TASK TO COMPLETE ▸
An exact, complete copy of the data is all that is needed.

INFORMATION SHOWN ▸
***

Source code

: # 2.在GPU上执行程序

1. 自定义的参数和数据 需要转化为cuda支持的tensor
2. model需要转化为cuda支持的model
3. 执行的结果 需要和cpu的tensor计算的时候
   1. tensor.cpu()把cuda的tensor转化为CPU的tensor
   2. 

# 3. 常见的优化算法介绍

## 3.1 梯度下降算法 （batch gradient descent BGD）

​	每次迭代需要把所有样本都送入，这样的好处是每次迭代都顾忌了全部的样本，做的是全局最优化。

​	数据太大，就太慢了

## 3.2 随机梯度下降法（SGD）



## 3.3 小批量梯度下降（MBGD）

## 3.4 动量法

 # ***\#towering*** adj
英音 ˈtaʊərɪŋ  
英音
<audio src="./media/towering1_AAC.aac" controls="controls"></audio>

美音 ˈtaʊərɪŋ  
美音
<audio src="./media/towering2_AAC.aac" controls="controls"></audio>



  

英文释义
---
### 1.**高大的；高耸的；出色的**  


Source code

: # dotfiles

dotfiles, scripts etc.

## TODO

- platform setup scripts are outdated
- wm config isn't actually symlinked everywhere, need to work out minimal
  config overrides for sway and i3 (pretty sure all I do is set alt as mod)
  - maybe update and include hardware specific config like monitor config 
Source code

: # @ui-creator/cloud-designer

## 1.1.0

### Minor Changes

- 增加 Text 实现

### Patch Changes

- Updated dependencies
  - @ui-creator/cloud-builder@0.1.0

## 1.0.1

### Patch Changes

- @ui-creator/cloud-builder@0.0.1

***

ANSWER ▸
Source code

: # 2.在GPU上执行程序

1. 自定义的参数和数据 需要转化为cuda支持的tensor
2. model需要转化为cuda支持的model
3. 执行的结果 需要和cpu的tensor计算的时候
   1. tensor.cpu()把cuda的tensor转化为CPU的tensor
   2. 

# 3. 常见的优化算法介绍

## 3.1 梯度下降算法 （batch gradient descent BGD）

​	每次迭代需要把所有样本都送入，这样的好处是每次迭代都顾忌了全部的样本，做的是全局最优化。

​	数据太大，就太慢了

## 3.2 随机梯度下降法（SGD）



## 3.3 小批量梯度下降（MBGD）

## 3.4 动量法

 # ***\#towering*** adj
英音 ˈtaʊərɪŋ  
英音
<audio src="./media/towering1_AAC.aac" controls="controls"></audio>

美音 ˈtaʊərɪŋ  
美音
<audio src="./media/towering2_AAC.aac" controls="controls"></audio>



  

英文释义
---
### 1.**高大的；高耸的；出色的**  


Source code

: # dotfiles

dotfiles, scripts etc.

## TODO

- platform setup scripts are outdated
- wm config isn't actually symlinked everywhere, need to work out minimal
  config overrides for sway and i3 (pretty sure all I do is set alt as mod)
  - maybe update and include hardware specific config like monitor config 
Source code

: # @ui-creator/cloud-designer

## 1.1.0

### Minor Changes

- 增加 Text 实现

### Patch Changes

- Updated dependencies
  - @ui-creator/cloud-builder@0.1.0

## 1.0.1

### Patch Changes

- @ui-creator/cloud-builder@0.0.1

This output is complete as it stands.